## Assignment
Without any of their pictures, return all of the records exactly.

--- Record extracts ---

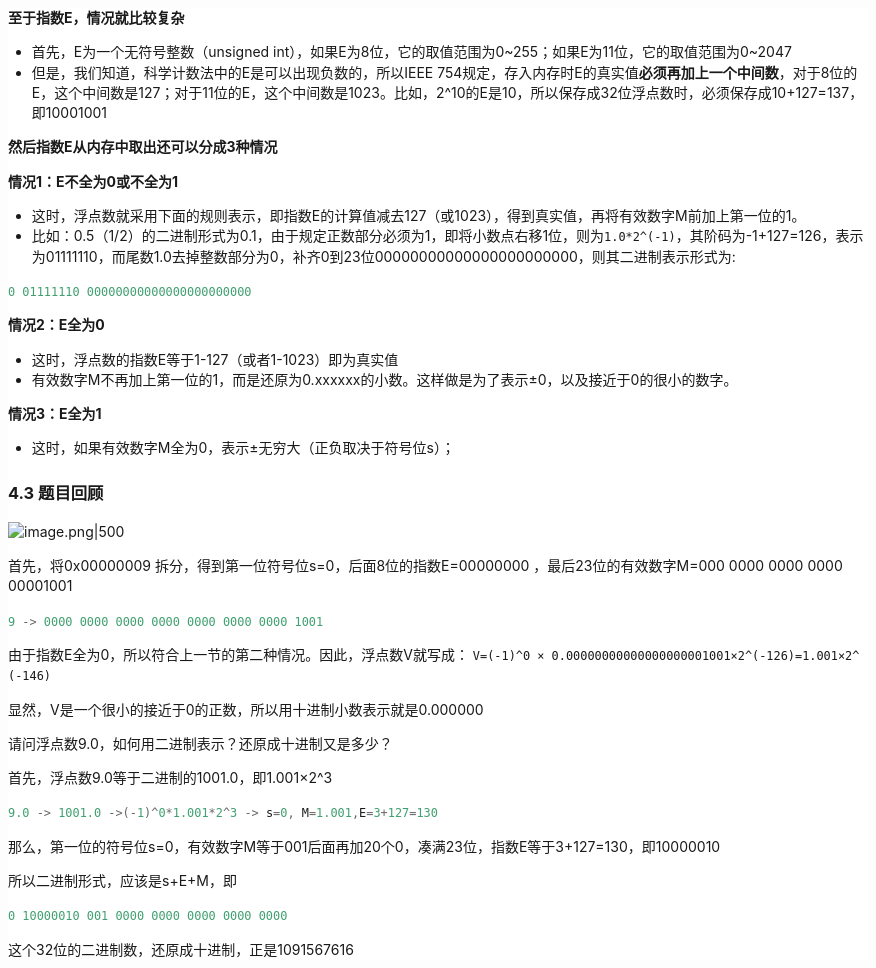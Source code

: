 **至于指数E，情况就比较复杂**
- 首先，E为一个无符号整数（unsigned int），如果E为8位，它的取值范围为0~255；如果E为11位，它的取值范围为0~2047
- 但是，我们知道，科学计数法中的E是可以出现负数的，所以IEEE 754规定，存入内存时E的真实值**必须再加上一个中间数**，对于8位的E，这个中间数是127；对于11位的E，这个中间数是1023。比如，2^10的E是10，所以保存成32位浮点数时，必须保存成10+127=137，即10001001

**然后指数E从内存中取出还可以分成3种情况**

**情况1：E不全为0或不全为1**
- 这时，浮点数就采用下面的规则表示，即指数E的计算值减去127（或1023），得到真实值，再将有效数字M前加上第一位的1。
- 比如：0.5（1/2）的二进制形式为0.1，由于规定正数部分必须为1，即将小数点右移1位，则为`1.0*2^(-1)`，其阶码为-1+127=126，表示为01111110，而尾数1.0去掉整数部分为0，补齐0到23位00000000000000000000000，则其二进制表示形式为:
```c
0 01111110 00000000000000000000000
```

**情况2：E全为0**
- 这时，浮点数的指数E等于1-127（或者1-1023）即为真实值
- 有效数字M不再加上第一位的1，而是还原为0.xxxxxx的小数。这样做是为了表示±0，以及接近于0的很小的数字。

**情况3：E全为1**
- 这时，如果有效数字M全为0，表示±无穷大（正负取决于符号位s）；

### 4.3 题目回顾

![image.png|500](https://my-obsidian-image.oss-cn-guangzhou.aliyuncs.com/2025/05/395b34297720a4e8eb611d9f3d203575.png)

首先，将0x00000009 拆分，得到第一位符号位s=0，后面8位的指数E=00000000 ，最后23位的有效数字M=000 0000 0000 0000 00001001
```c
9 -> 0000 0000 0000 0000 0000 0000 0000 1001
```

由于指数E全为0，所以符合上一节的第二种情况。因此，浮点数V就写成：
`V=(-1)^0 × 0.00000000000000000001001×2^(-126)=1.001×2^(-146)`

显然，V是一个很小的接近于0的正数，所以用十进制小数表示就是0.000000

请问浮点数9.0，如何用二进制表示？还原成十进制又是多少？

首先，浮点数9.0等于二进制的1001.0，即1.001×2^3
```c
9.0 -> 1001.0 ->(-1)^0*1.001*2^3 -> s=0, M=1.001,E=3+127=130
```

那么，第一位的符号位s=0，有效数字M等于001后面再加20个0，凑满23位，指数E等于3+127=130，即10000010

所以二进制形式，应该是s+E+M，即
```c
0 10000010 001 0000 0000 0000 0000 0000
```

这个32位的二进制数，还原成十进制，正是1091567616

---

## Exercise result
Source code

: **至于指数E，情况就比较复杂**
- 首先，E为一个无符号整数（unsigned int），如果E为8位，它的取值范围为0~255；如果E为11位，它的取值范围为0~2047
- 但是，我们知道，科学计数法中的E是可以出现负数的，所以IEEE 754规定，存入内存时E的真实值**必须再加上一个中间数**，对于8位的E，这个中间数是127；对于11位的E，这个中间数是1023。比如，2^10的E是10，所以保存成32位浮点数时，必须保存成10+127=137，即10001001

**然后指数E从内存中取出还可以分成3种情况**

**情况1：E不全为0或不全为1**
- 这时，浮点数就采用下面的规则表示，即指数E的计算值减去127（或1023），得到真实值，再将有效数字M前加上第一位的1。
- 比如：0.5（1/2）的二进制形式为0.1，由于规定正数部分必须为1，即将小数点右移1位，则为`1.0*2^(-1)`，其阶码为-1+127=126，表示为01111110，而尾数1.0去掉整数部分为0，补齐0到23位00000000000000000000000，则其二进制表示形式为:
```c
0 01111110 00000000000000000000000
```

**情况2：E全为0**
- 这时，浮点数的指数E等于1-127（或者1-1023）即为真实值
- 有效数字M不再加上第一位的1，而是还原为0.xxxxxx的小数。这样做是为了表示±0，以及接近于0的很小的数字。

**情况3：E全为1**
- 这时，如果有效数字M全为0，表示±无穷大（正负取决于符号位s）；

### 4.3 题目回顾

![image.png|500](https://my-obsidian-image.oss-cn-guangzhou.aliyuncs.com/2025/05/395b34297720a4e8eb611d9f3d203575.png)

首先，将0x00000009 拆分，得到第一位符号位s=0，后面8位的指数E=00000000 ，最后23位的有效数字M=000 0000 0000 0000 00001001
```c
9 -> 0000 0000 0000 0000 0000 0000 0000 1001
```

由于指数E全为0，所以符合上一节的第二种情况。因此，浮点数V就写成：
`V=(-1)^0 × 0.00000000000000000001001×2^(-126)=1.001×2^(-146)`

显然，V是一个很小的接近于0的正数，所以用十进制小数表示就是0.000000

请问浮点数9.0，如何用二进制表示？还原成十进制又是多少？

首先，浮点数9.0等于二进制的1001.0，即1.001×2^3
```c
9.0 -> 1001.0 ->(-1)^0*1.001*2^3 -> s=0, M=1.001,E=3+127=130
```

那么，第一位的符号位s=0，有效数字M等于001后面再加20个0，凑满23位，指数E等于3+127=130，即10000010

所以二进制形式，应该是s+E+M，即
```c
0 10000010 001 0000 0000 0000 0000 0000
```

这个32位的二进制数，还原成十进制，正是1091567616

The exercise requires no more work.